Adaptive diversity can result from undirected variation and "selection" (= differential persistance, regardless of intent)

Switch in story telling style from non-narrative foundational to narrative foundational to emergence

Great Chain of Being Fixed Entities, Tree of Life Emergence
spatial order, time irrelevant time relevant, but playing out eternal or inevitable order time critical, order changing as it goes along

Darwin a wide-ranging empiricist

  • pigeon breeding
  • finches
  • Sir Charles Lyell, uniformitarianism
  • Malthus, population growth

Who's the creative agent?  "natural selection"?

The contemporary version of the story Darwin triggered:

Given

  1. inheritance
  2. undirected reproductive variation
  3. differential reproductive success
  4. some degree of reproductive isolation
  5. enough time

It would be possible to account for the diversity of existing life forms on the earth (including Homo sapiens). One need not presume any plan or intention or goal.

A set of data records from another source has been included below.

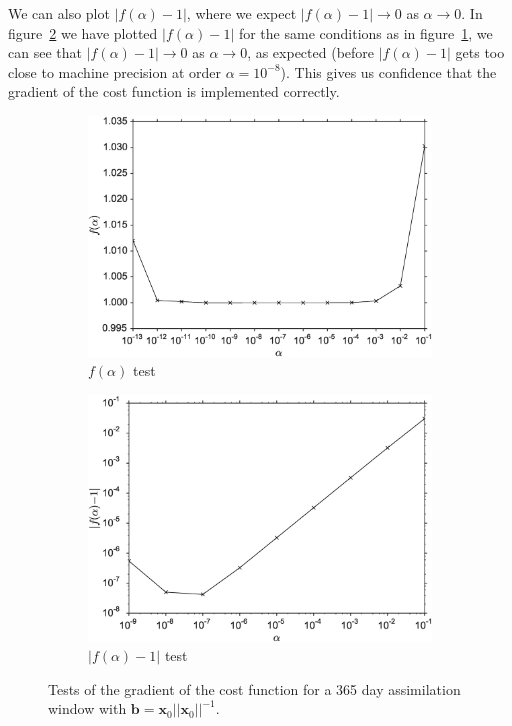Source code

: \documentclass[review]{elsarticle}
\begin{document}
We can also plot $|f(\alpha)-1|$, where we expect $|f(\alpha)-1| \rightarrow 0$ as $\alpha \rightarrow 0$.  In figure~\ref{fig:cost} we have plotted $|f(\alpha)-1|$ for the same conditions as in figure~\ref{fig:costone}, we can see that $|f(\alpha) - 1| \rightarrow 0$ as $\alpha \rightarrow 0$, as expected (before $|f(\alpha)-1|$ gets too close to machine precision at order $\alpha = 10^{-8}$). This gives us confidence that the gradient of the cost function is implemented correctly.

\begin{figure}[ht]
    \centering
    \begin{subfigure}[b]{0.49\textwidth}
        \includegraphics[width=\textwidth]{costone_cvt.eps}
        \caption{$f(\alpha)$ test}
        \label{fig:costone}
    \end{subfigure}
    \begin{subfigure}[b]{0.49\textwidth}
        \includegraphics[width=\textwidth]{cost_cvt.eps}
        \caption{$|f(\alpha) - 1|$ test}
        \label{fig:cost}
    \end{subfigure}
    \caption{Tests of the gradient of the cost function for a 365 day assimilation window with $\textbf{b}=\textbf{x}_0||\textbf{x}_0||^{-1}$.}
    \label{fig:testgradcostone}
\end{figure}
\end{document}
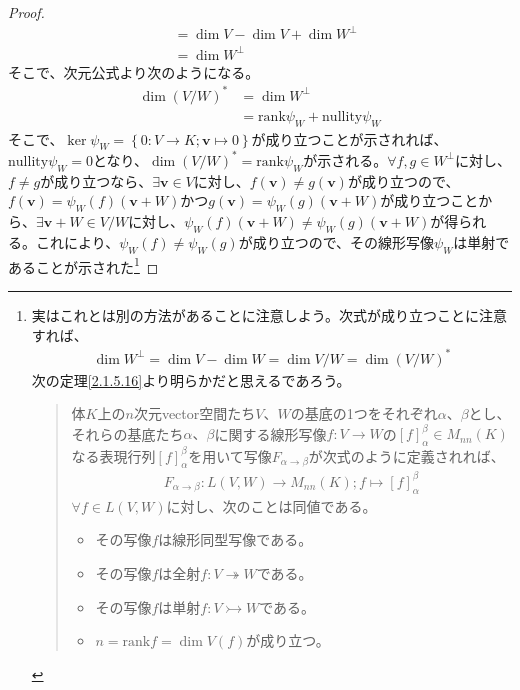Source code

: \documentclass[dvipdfmx]{jsarticle}
\begin{document}
\begin{proof}
\begin{align*}
&= \dim V - \dim V + \dim W^{\bot}\\
&= \dim W^{\bot}
\end{align*}
そこで、次元公式より次のようになる。
\begin{align*}
\dim\left( {V}/{W} \right)^{*} &= \dim W^{\bot}\\
&= \mathrm{rank} \psi_{W} + \mathrm{nullity} \psi_{W}
\end{align*}
そこで、$\ker\psi_{W} = \left\{ 0:V \rightarrow K;\mathbf{v} \mapsto 0 \right\}$が成り立つことが示されれば、$\mathrm{nullity} \psi_{W} = 0$となり、$\dim\left( {V}/{W} \right)^{*} = \mathrm{rank} \psi_{W}$が示される。$\forall f,g \in W^{\bot}$に対し、$f \neq g$が成り立つなら、$\exists\mathbf{v} \in V$に対し、$f\left( \mathbf{v} \right) \neq g\left( \mathbf{v} \right)$が成り立つので、$f\left( \mathbf{v} \right) = \psi_{W}(f)\left( \mathbf{v} + W \right)$かつ$g\left( \mathbf{v} \right) = \psi_{W}(g)\left( \mathbf{v} + W \right)$が成り立つことから、$\exists\mathbf{v} + W \in {V}/{W}$に対し、$\psi_{W}(f)\left( \mathbf{v} + W \right) \neq \psi_{W}(g)\left( \mathbf{v} + W \right)$が得られる。これにより、$\psi_{W}(f) \neq \psi_{W}(g)$が成り立つので、その線形写像$\psi_{W}$は単射であることが示された\footnote{実はこれとは別の方法があることに注意しよう。次式が成り立つことに注意すれば、
  \begin{align*}
\dim W^{\bot} = \dim V - \dim W = \dim{V}/{W} = \dim\left( {V}/{W} \right)^{*}
\end{align*}
  次の定理\ref{2.1.5.16}より明らかだと思えるであろう。
  \begin{quote}
  体$K$上の$n$次元vector空間たち$V$、$W$の基底の1つをそれぞれ$\alpha$、$\beta$とし、それらの基底たち$\alpha 、\beta$に関する線形写像$f:V \rightarrow W$の$[ f]^{\beta}_{\alpha} \in M_{nn}(K)$なる表現行列$[ f]^{\beta}_{\alpha}$を用いて写像$F_{\alpha \rightarrow \beta}$が次式のように定義されれば、
  \begin{align*}
F_{\alpha \rightarrow \beta}:L(V,W) \rightarrow M_{nn}(K);f \mapsto [ f]^{\beta}_{\alpha}
\end{align*}
  $\forall f \in L(V,W)$に対し、次のことは同値である。
  \begin{itemize}
  \item
    その写像$f$は線形同型写像である。
  \item 
    その写像$f$は全射$f:V \twoheadrightarrow W$である。
  \item
    その写像$f$は単射$f:V \rightarrowtail W$である。
  \item
    $n = \mathrm{rank}f = \dim{V(f)}$が成り立つ。

\end{itemize}
\end{quote}}
\end{proof}
\end{document}

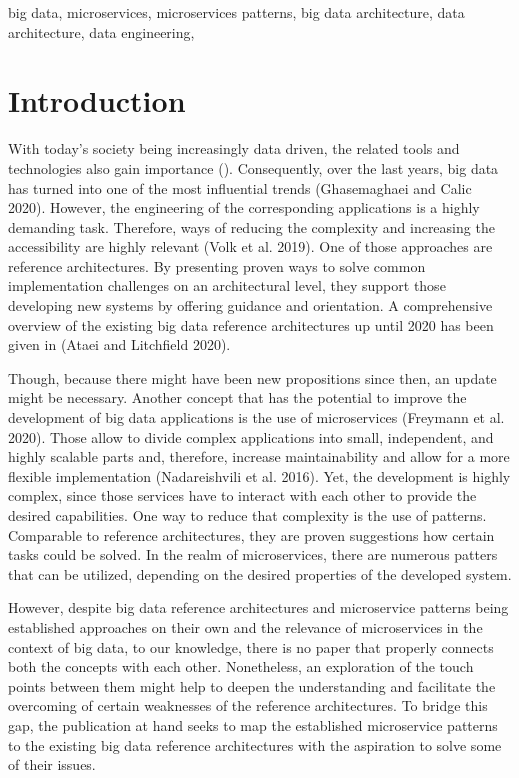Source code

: \documentclass[conference]{IEEEtran}
\begin{document}
\begin{IEEEkeywords}
big data, microservices, microservices patterns, big data architecture, data architecture, data engineering, 
\end{IEEEkeywords}

\section{Introduction}

With today’s society being increasingly data driven, the related tools and technologies also gain importance (\cite{Levin.2021}). Consequently, over the last years, big data has turned into one of the most influential trends (Ghasemaghaei and Calic 2020). However, the engineering of the corresponding applications is a highly demanding task. Therefore, ways of reducing the complexity and increasing the accessibility are highly relevant (Volk et al. 2019). One of those approaches are reference architectures. By presenting proven ways to solve common implementation challenges on an architectural level, they support those developing new systems by offering guidance and orientation. A comprehensive overview of the existing big data reference architectures up until 2020 has been given in (Ataei and Litchfield 2020). 

Though, because there might have been new propositions since then, an update might be necessary.
Another concept that has the potential to improve the development of big data applications is the use of microservices (Freymann et al. 2020). Those allow to divide complex applications into small, independent, and highly scalable parts and, therefore, increase maintainability and allow for a more flexible implementation (Nadareishvili et al. 2016). Yet, the development is highly complex, since those services have to interact with each other to provide the desired capabilities. One way to reduce that complexity is the use of patterns. Comparable to reference architectures, they are proven suggestions how certain tasks could be solved. In the realm of microservices, there are numerous patters that can be utilized, depending on the desired properties of the developed system.

However, despite big data reference architectures and microservice patterns being established approaches on their own and the relevance of microservices in the context of big data, to our knowledge, there is no paper that properly connects both the concepts with each other. Nonetheless, an exploration of the touch points between them might help to deepen the understanding and facilitate the overcoming of certain weaknesses of the reference architectures. To bridge this gap, the publication at hand seeks to map the established microservice patterns to the existing big data reference architectures with the aspiration to solve some of their issues.
\end{document}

According to this story, living organisms, including ourselves,

  • are fundamentally variable
  • had ancestors different from themselves
  • will give rise to organisms different from themselves
  • are defined by ancestry rather than any essential characteristics
  • are accidents of history that might have been otherwise
  • are equally significant in terms of the evolutionary process
  • have additional "meaning" only insofar as it is created by organisms themselves
  • no "selector", intentional agent

Most disturbing part of story?

  • common ancestry (dethroning humanity)?
  • non-essentialism? (dethroning classical thought)?
  • non-foundationalism? (dethroning fixed meaning)?

Was Darwin writing "non-fiction" or "fiction"? Was he himself a non-foundationalist? Was he a pessimist?

"When the views entertained in this volume on the origin of species ... are generally admitted, we can dimly foresee that there will be a considerable revolution in natural history. Systematists ... will not be incessantly haunted by the shadowy doubt whether this or that form be in essence a species. This I feel sure, and I speak from experience, will be no slight relief ...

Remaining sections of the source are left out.